You can test if agent forwarding is working by running ssh-add -L on a cluster. It should show the SSH key from your laptop.

ControlMaster

The ControlMaster option tells the SSH agent to create a “socket” file for any new connection to a cluster, and to reuse the existing connection/socket for successive logins to the same cluster. This makes it much faster to SSH into the same site after the first connection is made, and it avoids the need to re-authenticate with MFA.

The ControlPersist option sets the amount of time that a connection should be held open after your last SSH login to that cluster exits.

If something goes wrong with a network connection and it becomes unresponsive, you can’t “start fresh” by simply logging in again because it will try to reuse the unresponsive connection. If this happens, you can delete the socket file for that connection at ~/.ssh/sock/user@host, and then open a new one by logging in again.

If you’re using Windows

The SSH client built into PowerShell doesn’t support ControlMaster. It is recommended to install WSL2 and use the Linux SSH client that way. Doing so will allow you to follow standard instructions for many other things as well.

That said, the above configuration can be made to work on Windows if you comment out or delete the three options ControlMaster, ControlPath, and ControlPersist. Be aware that this means you will have to use MFA for every connection to a site with MFA enabled.

MFA

Some LDG sites now require Multi-Factor Authentication (MFA) for SSH connections. Here are instructions for enrolling in MFA:

  • Install the Duo Mobile app on a mobile device
  • Attempt to SSH to a site which requires MFA. For example: ssh sshproxy
  • Follow any of the three links in a browser
  • Make sure to select Duo Mobile as your second factor
  • Follow the on-screen instructions to set up Duo Mobile as your second factor

You should now be able to log in using MFA.
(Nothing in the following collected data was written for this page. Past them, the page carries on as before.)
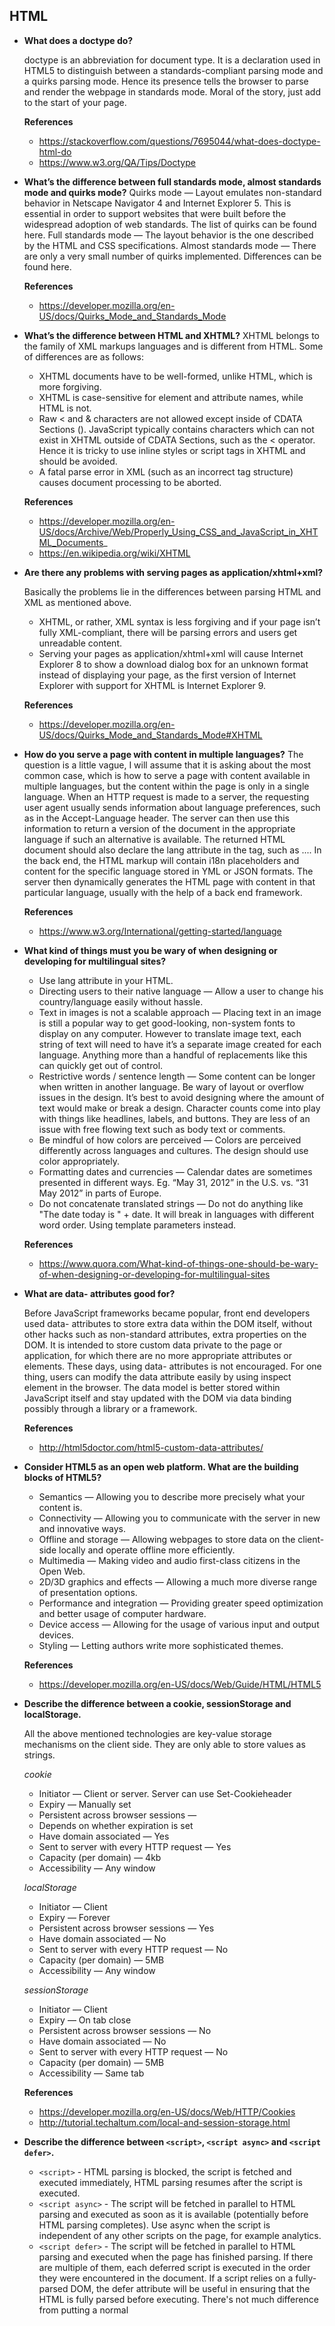 ## HTML

* **What does a doctype do?**

  doctype is an abbreviation for document type. It is a declaration used in HTML5 to distinguish between a standards-compliant parsing mode and a quirks parsing mode. Hence its presence tells the browser to parse and render the webpage in standards mode.
  Moral of the story, just add <!DOCTYPE html> to the start of your page.

  **References**
  * https://stackoverflow.com/questions/7695044/what-does-doctype-html-do
  * https://www.w3.org/QA/Tips/Doctype
  
* **What’s the difference between full standards mode, almost standards mode and quirks mode?**
  Quirks mode — Layout emulates non-standard behavior in Netscape Navigator 4 and Internet Explorer 5. This is essential in order to support websites that were built before the widespread adoption of web standards. The list of quirks can be found here.
  Full standards mode — The layout behavior is the one described by the HTML and CSS specifications.
  Almost standards mode — There are only a very small number of quirks implemented. Differences can be found here.
  
  **References**
  * https://developer.mozilla.org/en-US/docs/Quirks_Mode_and_Standards_Mode
  
* **What’s the difference between HTML and XHTML?**
  XHTML belongs to the family of XML markups languages and is different from HTML. Some of differences are as follows:
  
  * XHTML documents have to be well-formed, unlike HTML, which is more forgiving.
  * XHTML is case-sensitive for element and attribute names, while HTML is not.
  * Raw < and & characters are not allowed except inside of CDATA Sections (<![CDATA[ ... ]]>). JavaScript typically contains characters which can not exist in XHTML outside of CDATA Sections, such as the < operator. Hence it is tricky to use inline styles or script tags in XHTML and should be avoided.
  * A fatal parse error in XML (such as an incorrect tag structure) causes document processing to be aborted.
  
  **References**
  * https://developer.mozilla.org/en-US/docs/Archive/Web/Properly_Using_CSS_and_JavaScript_in_XHTML_Documents_
  * https://en.wikipedia.org/wiki/XHTML
  
* **Are there any problems with serving pages as application/xhtml+xml?**

  Basically the problems lie in the differences between parsing HTML and XML as mentioned above.
  
  * XHTML, or rather, XML syntax is less forgiving and if your page isn’t fully XML-compliant, there will be parsing errors and users get unreadable content.
  * Serving your pages as application/xhtml+xml will cause Internet Explorer 8 to show a download dialog box for an unknown format instead of displaying your page, as the first version of Internet Explorer with support for XHTML is Internet Explorer 9.
  
  **References**
  * https://developer.mozilla.org/en-US/docs/Quirks_Mode_and_Standards_Mode#XHTML
  
* **How do you serve a page with content in multiple languages?**
  The question is a little vague, I will assume that it is asking about the most common case, which is how to serve a page with content available in multiple languages, but the content within the page is only in a single language.
  When an HTTP request is made to a server, the requesting user agent usually sends information about language preferences, such as in the Accept-Language header. The server can then use this information to return a version of the document in the appropriate language if such an alternative is available. The returned HTML document should also declare the lang attribute in the <html> tag, such as <html lang="en">...</html>.
  In the back end, the HTML markup will contain i18n placeholders and content for the specific language stored in YML or JSON formats. The server then dynamically generates the HTML page with content in that particular language, usually with the help of a back end framework.
  
  **References**
  * https://www.w3.org/International/getting-started/language
  
* **What kind of things must you be wary of when designing or developing for multilingual sites?**

  * Use lang attribute in your HTML.
  * Directing users to their native language — Allow a user to change his country/language easily without hassle.
  * Text in images is not a scalable approach — Placing text in an image is still a popular way to get good-looking, non-system fonts to display on any computer. However to translate image text, each string of text will need to have it’s a separate image created for each language. Anything more than a handful of replacements like this can quickly get out of control.
  * Restrictive words / sentence length — Some content can be longer when written in another language. Be wary of layout or overflow issues in the design. It’s best to avoid designing where the amount of text would make or break a design. Character counts come into play with things like headlines, labels, and buttons. They are less of an issue with free flowing text such as body text or comments.
  * Be mindful of how colors are perceived — Colors are perceived differently across languages and cultures. The design should use color appropriately.
  * Formatting dates and currencies — Calendar dates are sometimes presented in different ways. Eg. “May 31, 2012” in the U.S. vs. “31 May 2012” in parts of Europe.
  * Do not concatenate translated strings — Do not do anything like "The date today is " + date. It will break in languages with different word order. Using template parameters instead.
  
  **References**
  * https://www.quora.com/What-kind-of-things-one-should-be-wary-of-when-designing-or-developing-for-multilingual-sites
  
* **What are data- attributes good for?**

  Before JavaScript frameworks became popular, front end developers used data- attributes to store extra data within the DOM itself, without other hacks such as non-standard attributes, extra properties on the DOM. It is intended to store custom data private to the page or application, for which there are no more appropriate attributes or elements.
  These days, using data- attributes is not encouraged. For one thing, users can modify the data attribute easily by using inspect element in the browser. The data model is better stored within JavaScript itself and stay updated with the DOM via data binding possibly through a library or a framework.
  
  **References**
  * http://html5doctor.com/html5-custom-data-attributes/
  
* **Consider HTML5 as an open web platform. What are the building blocks of HTML5?**

  * Semantics — Allowing you to describe more precisely what your content is.
  * Connectivity — Allowing you to communicate with the server in new and innovative ways.
  * Offline and storage — Allowing webpages to store data on the client-side locally and operate offline more efficiently.
  * Multimedia — Making video and audio first-class citizens in the Open Web.
  * 2D/3D graphics and effects — Allowing a much more diverse range of presentation options.
  * Performance and integration — Providing greater speed optimization and better usage of computer hardware.
  * Device access — Allowing for the usage of various input and output devices.
  * Styling — Letting authors write more sophisticated themes.
  
  **References**
  * https://developer.mozilla.org/en-US/docs/Web/Guide/HTML/HTML5
  
* **Describe the difference between a cookie, sessionStorage and localStorage.**

  All the above mentioned technologies are key-value storage mechanisms on the client side. They are only able to store values as strings.
  
  *cookie*
  * Initiator — Client or server. Server can use Set-Cookieheader
  * Expiry — Manually set
  * Persistent across browser sessions — 
  * Depends on whether expiration is set
  * Have domain associated — Yes
  * Sent to server with every HTTP request — Yes
  * Capacity (per domain) — 4kb
  * Accessibility — Any window
  
  *localStorage*
  * Initiator — Client
  * Expiry — Forever
  * Persistent across browser sessions — Yes
  * Have domain associated — No
  * Sent to server with every HTTP request — No
  * Capacity (per domain) — 5MB
  * Accessibility — Any window
  
  *sessionStorage*
  * Initiator — Client
  * Expiry — On tab close
  * Persistent across browser sessions — No
  * Have domain associated — No
  * Sent to server with every HTTP request — No
  * Capacity (per domain) — 5MB
  * Accessibility — Same tab
  
  
  **References**
  * https://developer.mozilla.org/en-US/docs/Web/HTTP/Cookies
  * http://tutorial.techaltum.com/local-and-session-storage.html


* **Describe the difference between `<script>`, `<script async>` and `<script defer>`.**
  * `<script>` - HTML parsing is blocked, the script is fetched and executed immediately, HTML parsing resumes after the script is executed.
  * `<script async>` - The script will be fetched in parallel to HTML parsing and executed as soon as it is available (potentially before HTML parsing completes). Use async when the script is independent of any other scripts on the page, for example analytics.
  * `<script defer>` - The script will be fetched in parallel to HTML parsing and executed when the page has finished parsing. If there are multiple of them, each deferred script is executed in the order they were encoun­tered in the document. If a script relies on a fully-parsed DOM, the defer attribute will be useful in ensuring that the HTML is fully parsed before executing. There's not much difference from putting a normal <script> at the end of <body>. A deferred script must not contain document.write.
  
  **References**
  * http://www.growingwiththeweb.com/2014/02/async-vs-defer-attributes.html
  * https://stackoverflow.com/questions/10808109/script-tag-async-defer
  * https://bitsofco.de/async-vs-defer/
  Note: The async and defer attrib­utes are ignored for scripts that have no src attribute.
  
* **Why is it generally a good idea to position CSS `<link>`s between `<head></head>` and JS `<script>`s just before `</body>`? Do you know any exceptions?**
  
    Placing `<link>`s in the `<head>`— Putting `<link>`s in the head is part of the specification. Besides that, placing at the top allows the page to render progressively which improves user experience. The problem with putting stylesheets near the bottom of the document is that it prohibits progressive rendering in many browsers, including Internet Explorer. Some browsers block rendering to avoid having to repaint elements of the page if their styles change. The user is stuck viewing a blank white page. It prevents the flash of unstyled contents.
  
   Placing `<scripts>`s just before `</body>` — `<script>`s block HTML parsing while they are being downloaded and executed. Downloading the scripts at the bottom will allow the HTML to be parsed and displayed to the user first.

   An exception for positioning of <script>s at the bottom is when your script contains document.write(), but these days it's not a good practice to use document.write(). Also, placing <script>s at the bottom means that the browser cannot start downloading the scripts until the entire document is parsed. One possible workaround is to put `<script>`in the `<head>` and use the defer attribute.
  
    **References**
    * https://developer.yahoo.com/performance/rules.html#css_top
   
* **What is progressive rendering?**

  Progressive rendering is the name given to techniques used to improve performance of a webpage (in particular, improve perceived load time) to render content for display as quickly as possible.
  
  It used to be much more prevalent in the days before broadband internet but it is still useful in modern development as mobile data connections are becoming increasingly popular (and unreliable)!
  
  Examples of such techniques:
  
  * Lazy loading of images — Images on the page are not loaded all at once. JavaScript will be used to load an image when the user scrolls into the part of the page that displays the image.
  * Prioritizing visible content (or above-the-fold rendering) — Include only the minimum CSS/content/scripts necessary for the amount of page that would be rendered in the users browser first to display as quickly as possible, you can then use deferred scripts or listen for the DOMContentLoaded/load event to load in other resources and content.
  * Async HTML fragments — Flushing parts of the HTML to the browser as the page is constructed on the back end. More details on the technique can be found here.
  
  **References**
  * https://stackoverflow.com/questions/33651166/what-is-progressive-rendering
  * http://www.ebaytechblog.com/2014/12/08/async-fragments-rediscovering-progressive-html-rendering-with-marko/
  
* **Have you used different HTML templating languages before?**

  Yes, Jade, ERB, Slim, Handlebars, Jinja, Liquid, just to name a few. In my opinion, they are more or less the same and provide similar functionality of escaping content and helpful filters for manipulating the data to be displayed. Most templating engines will also allow you to inject your own filters in the event you need custom processing before display.
  
* **What is the purpose of the alt attribute on images?**

  The `alt` attribute provides alternative information for an image if a user cannot view it. The `alt` attribute should be used to describe any images except those which only serve a decorative purpose, in which case it should be left empty.

  **Good to hear**
  * Decorative images should have an empty alt attribute.

  * Web crawlers use alt tags to understand image content, so they are considered important for Search Engine Optimization (SEO).

  * Put the . at the end of alt tag to improve accessibility.
  
* **Can a web page contain multiple `<header>` elements? What about `<footer>` elements?**
  
    Yes to both. The W3 documents state that the tags represent the header(`<header>`) and footer(`<footer>`) areas of their nearest ancestor "section". So not only can the page `<body>` contain a header and a footer, but so can every `<article>` and `<section>` element.

  **Good to hear**
    * W3 recommends having as many as you want, but only 1 of each for each "section" of your page, i.e. body, section etc.
W3 recommends having as many as you want, but only 1 of each for each "section" of your page, i.e. body, section etc.

* **Briefly describe the correct usage of the following HTML5 semantic elements: `<header>`, `<article>`,`<section>`, `<footer>`**
  
  * `<header>` is used to contain introductory and navigational information about a section of the page. This can include the section heading, the author’s name, time and date of publication, table of contents, or other navigational information.

  * `<article>` is meant to house a self-contained composition that can logically be independently recreated outside of the page without losing its meaning. Individual blog posts or news stories are good examples.

  * `<section>` is a flexible container for holding content that shares a common informational theme or purpose.

  * `<footer>` is used to hold information that should appear at the end of a section of content and contain additional information about the section. Author’s name, copyright information, and related links are typical examples of such content.

  **Good to hear**
  * Other semantic elements are `<form>` and `<table>`
  
* **Discuss the differences between an HTML specification and a browser’s implementation thereof.**

    HTML specifications such as `HTML5` define a set of rules that a document must adhere to in order to be “valid” according to that specification. In addition, a specification provides instructions on how a browser must interpret and render such a document.

    A browser is said to “support” a specification if it handles valid documents according to the rules of the specification. As of yet, no browser supports all aspects of the `HTML5` specification (although all of the major browser support most of it), and as a result, it is necessary for the developer to confirm whether the aspect they are making use of will be supported by all of the browsers on which they hope to display their content. This is why cross-browser support continues to be a headache for developers, despite the improved specificiations.

    **Good to hear**
    * `HTML5` defines some rules to follow for an invalid `HTML5` document (i.e., one that contains syntactical errors)
    * However, invalid documents may contain anything, so it's impossible for the specification to handle all possibilities comprehensively.
    * Thus, many decisions about how to handle malformed documents are left up to the browser.
    
* **What are some differences that XHTML has compared to HTML?**

    Some of the key differences are:

    * An XHTML element must have an XHTML `<DOCTYPE>`
    * Attributes values must be enclosed in quotes
    * Attribute minimization is forbidden (e.g. one has to use `checked="checked`" instead of `checked`)
    * Elements must always be properly nested
    * Elements must always be closed
    * Special characters must be escaped
    
    **Good to hear**
    * Any element can be self-closed
    * Tags ands attributes are case-sensitive, usually lowercase

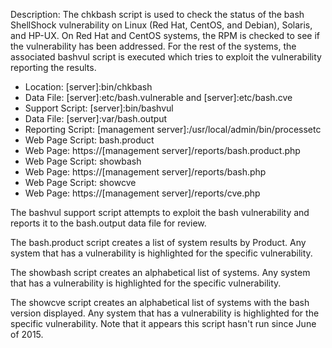 Description: The chkbash script is used to check the status of the bash ShellShock vulnerability on Linux (Red Hat, CentOS, and Debian), Solaris, and HP-UX. On Red Hat and CentOS systems, the RPM is checked to see if the vulnerability has been addressed. For the rest of the systems, the associated bashvul script is executed which tries to exploit the vulnerability reporting the results.

* Location: [server]:bin/chkbash
* Data File: [server]:etc/bash.vulnerable and [server]:etc/bash.cve
* Support Script: [server]:bin/bashvul
* Data File: [server]:var/bash.output
* Reporting Script: [management server]:/usr/local/admin/bin/processetc
* Web Page Script: bash.product
* Web Page: https://[management server]/reports/bash.product.php
* Web Page Script: showbash
* Web Page: https://[management server]/reports/bash.php
* Web Page Script: showcve
* Web Page: https://[management server]/reports/cve.php

The bashvul support script attempts to exploit the bash vulnerability and reports it to the bash.output data file for review.

The bash.product script creates a list of system results by Product. Any system that has a vulnerability is highlighted for the specific vulnerability.

The showbash script creates an alphabetical list of systems. Any system that has a vulnerability is highlighted for the specific vulnerability.

The showcve script creates an alphabetical list of systems with the bash version displayed. Any system that has a vulnerability is highlighted for the specific vulnerability. Note that it appears this script hasn't run since June of 2015.

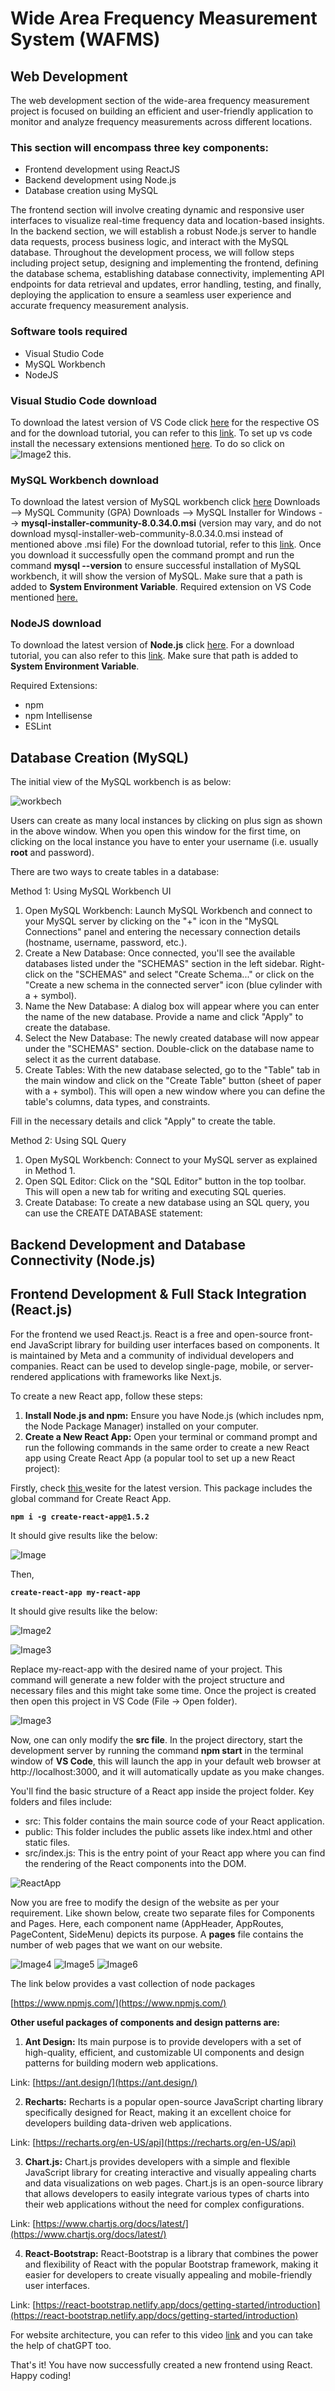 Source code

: # Wide Area Frequency Measurement System (WAFMS) #

## Web Development ##

The web development section of the wide-area frequency measurement project is focused on building an efficient and user-friendly application to monitor and analyze frequency measurements across different locations. 

### This section will encompass three key components:  ###
- Frontend development using ReactJS
- Backend development using Node.js
- Database creation using MySQL

The frontend section will involve creating dynamic and responsive user interfaces to visualize real-time frequency data and location-based insights. In the backend section, we will establish a robust Node.js server to handle data requests, process business logic, and interact with the MySQL database. Throughout the development process, we will follow steps including project setup, designing and implementing the frontend, defining the database schema, establishing database connectivity, implementing API endpoints for data retrieval and updates, error handling, testing, and finally, deploying the application to ensure a seamless user experience and accurate frequency measurement analysis.

### Software tools required ###
- Visual Studio Code
- MySQL Workbench 
- NodeJS

### Visual Studio Code download ###

To download the latest version of VS Code click <u>[here](https://code.visualstudio.com/)</u> for the respective OS and for the download tutorial, you can refer to this <u>[link](https://www.youtube.com/watch?v=u8APxuCICkA)</u>. 
To set up vs code install the necessary extensions mentioned <u>[here](https://www.syncfusion.com/blogs/post/top-15-vs-code-extensions-every-developer-should-know.aspx)</u>. To do so click on ![Image2](https://github.com/rinapachkale/WAFMS-Project-Blueprint/blob/master/Extension.png) this.

### MySQL Workbench download ###

To download the latest version of MySQL workbench click <u>[here](https://www.mysql.com/downloads/)</u> 
Downloads --> MySQL Community (GPA) Downloads -->  MySQL Installer for Windows --> **mysql-installer-community-8.0.34.0.msi** (version may vary, and do not download mysql-installer-web-community-8.0.34.0.msi instead of mentioned above .msi file)
For the download tutorial, refer to this <u>[link](https://www.youtube.com/watch?v=VK4nTHqbcMg)</u>. Once you download it successfully open the command prompt and run the command **mysql --version** to ensure successful installation of MySQL workbench, it will show the version of MySQL. Make sure that a path is added to **System Environment Variable**.
Required extension on VS Code mentioned <u>[here](https://www.syncfusion.com/blogs/post/7-vs-code-extensions-for-react-developers.aspx).</u>

### NodeJS download ###

To download the latest version of **Node.js** click <u>[here](https://nodejs.org/en)</u>. For a download tutorial, you can also refer to this <u>[link](https://www.youtube.com/watch?v=06X51c6WHsQ)</u>. Make sure that path is added to **System Environment Variable**.

Required Extensions: 

- npm
- npm Intellisense
- ESLint

## Database Creation (MySQL) ##

The initial view of the MySQL workbench is as below:

![workbech](https://github.com/rinapachkale/WAFMS-Project-Blueprint/blob/master/MySQL%20WorkBench.png)

Users can create as many local instances by clicking on plus sign as shown in the above window. When you open this window for the first time, on clicking on the local instance you have to enter your username (i.e. usually **root** and password).

There are two ways to create tables in a database:

Method 1: Using MySQL Workbench UI

1. Open MySQL Workbench: Launch MySQL Workbench and connect to your MySQL server by clicking on the "+" icon in the "MySQL Connections" panel and entering the necessary connection details (hostname, username, password, etc.).
2. Create a New Database: Once connected, you'll see the available databases listed under the "SCHEMAS" section in the left sidebar. Right-click on the "SCHEMAS" and select "Create Schema..." or click on the "Create a new schema in the connected server" icon (blue cylinder with a + symbol).
3. Name the New Database: A dialog box will appear where you can enter the name of the new database. Provide a name and click "Apply" to create the database.
4. Select the New Database: The newly created database will now appear under the "SCHEMAS" section. Double-click on the database name to select it as the current database.
5. Create Tables: With the new database selected, go to the "Table" tab in the main window and click on the "Create Table" button (sheet of paper with a + symbol). This will open a new window where you can define the table's columns, data types, and constraints.

Fill in the necessary details and click "Apply" to create the table.

Method 2: Using SQL Query

1. Open MySQL Workbench: Connect to your MySQL server as explained in Method 1.
2. Open SQL Editor: Click on the "SQL Editor" button in the top toolbar. This will open a new tab for writing and executing SQL queries.
3. Create Database: To create a new database using an SQL query, you can use the CREATE DATABASE statement:

## Backend Development and Database Connectivity (Node.js) ##



## Frontend Development & Full Stack Integration (React.js) ##
For the frontend we used React.js. React is a free and open-source front-end JavaScript library for building user interfaces based on components. It is maintained by Meta and a community of individual developers and companies. React can be used to develop single-page, mobile, or server-rendered applications with frameworks like Next.js.

To create a new React app, follow these steps:

1. **Install Node.js and npm:** Ensure you have Node.js (which includes npm, the Node Package Manager) installed on your computer.
2. **Create a New React App:** Open your terminal or command prompt and run the following commands in the same order to create a new React app using Create React App (a popular tool to set up a new React project):

Firstly, check <u> [this](https://www.npmjs.com/package/create-react-app) </u> wesite for the latest version. This package includes the global command for Create React App.

**`npm i -g create-react-app@1.5.2`** 

It should give results like the below:

![Image](https://github.com/rinapachkale/WAFMS-Project-Blueprint/blob/master/create-react-app.png)

Then,

**`create-react-app my-react-app`**

It should give results like the below:

![Image2](https://github.com/rinapachkale/WAFMS-Project-Blueprint/blob/master/my-react-app.png)

![Image3](https://github.com/rinapachkale/WAFMS-Project-Blueprint/blob/master/my-react-app1.png)

Replace my-react-app with the desired name of your project. This command will generate a new folder with the project structure and necessary files and this might take some time. Once the project is created then open this project in VS Code (File -> Open folder).

![Image3](https://github.com/rinapachkale/WAFMS-Project-Blueprint/blob/master/VS%20Code%20window.png)

Now, one can only modify the **src file**. In the project directory, start the development server by running the command **npm start** in the terminal window of **VS Code**, this will launch the app in your default web browser at http://localhost:3000, and it will automatically update as you make changes.

You'll find the basic structure of a React app inside the project folder. Key folders and files include:

- src: This folder contains the main source code of your React application.
- public: This folder includes the public assets like index.html and other static files.
- src/index.js: This is the entry point of your React app where you can find the rendering of the React components into the DOM.

![ReactApp](https://github.com/rinapachkale/WAFMS-Project-Blueprint/blob/master/ReactApp.png)

Now you are free to modify the design of the website as per your requirement. Like shown below, create two separate files for Components and Pages. Here, each component name (AppHeader, AppRoutes, PageContent, SideMenu) depicts its purpose. A **pages** file contains the number of web pages that we want on our website.

![Image4](https://github.com/rinapachkale/WAFMS-Project-Blueprint/blob/master/explorer1.png) ![Image5](https://github.com/rinapachkale/WAFMS-Project-Blueprint/blob/master/explorer2.png) ![Image6](https://github.com/rinapachkale/WAFMS-Project-Blueprint/blob/master/explorer3.png)

The link below provides a vast collection of node packages

[https://www.npmjs.com/](https://www.npmjs.com/)

**Other useful packages of components and design patterns are:**

1. **Ant Design:** Its main purpose is to provide developers with a set of high-quality, efficient, and customizable UI components and design patterns for building modern web applications.

Link: [https://ant.design/](https://ant.design/)

2. **Recharts:** Recharts is a popular open-source JavaScript charting library specifically designed for React, making it an excellent choice for developers building data-driven web applications.

Link: [https://recharts.org/en-US/api](https://recharts.org/en-US/api)

3. **Chart.js:**  Chart.js provides developers with a simple and flexible JavaScript library for creating interactive and visually appealing charts and data visualizations on web pages. Chart.js is an open-source library that allows developers to easily integrate various types of charts into their web applications without the need for complex configurations.

Link: [https://www.chartjs.org/docs/latest/](https://www.chartjs.org/docs/latest/)

4. **React-Bootstrap:** React-Bootstrap is a library that combines the power and flexibility of React with the popular Bootstrap framework, making it easier for developers to create visually appealing and mobile-friendly user interfaces.

Link: [https://react-bootstrap.netlify.app/docs/getting-started/introduction](https://react-bootstrap.netlify.app/docs/getting-started/introduction)

For website architecture, you can refer to this video [link](https://www.youtube.com/watch?v=xvBUgdKUz5g&t=2083s) and you can take the help of chatGPT too.

That's it! You have now successfully created a new frontend using React. Happy coding!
More information about MFA in the LDG, including screenshots of the enrollment process, can be found in this MFA repository.

Using MFA between clusters

To log in to a cluster using MFA, your connection must go through the MFA proxy. If you want to connect from one cluster to another with MFA, you’ll want an ssh config on the cluster where you initiate the connection. You can copy the ~/.ssh/config from your computer to a cluster, create the directory used for sockets (mkdir ~/.ssh/sock), and then comment out or remove these settings from the config you just copied to the cluster:

  • IdentityFile — would try to use a key file that isn’t on the cluster
  • IdentitiesOnly — would refuse to use keys from the forwarded agent
  • AddKeysToAgent — there are no local keys to add to the agent
  • UseKeychain — this is Mac-specific
  • ProxyJump for the cluster with this config — connections inside the cluster don’t need MFA

Since your computer’s config already forwards your SSH agent to the first cluster, this setup will automatically use the ssh key on your computer to connect to the second cluster.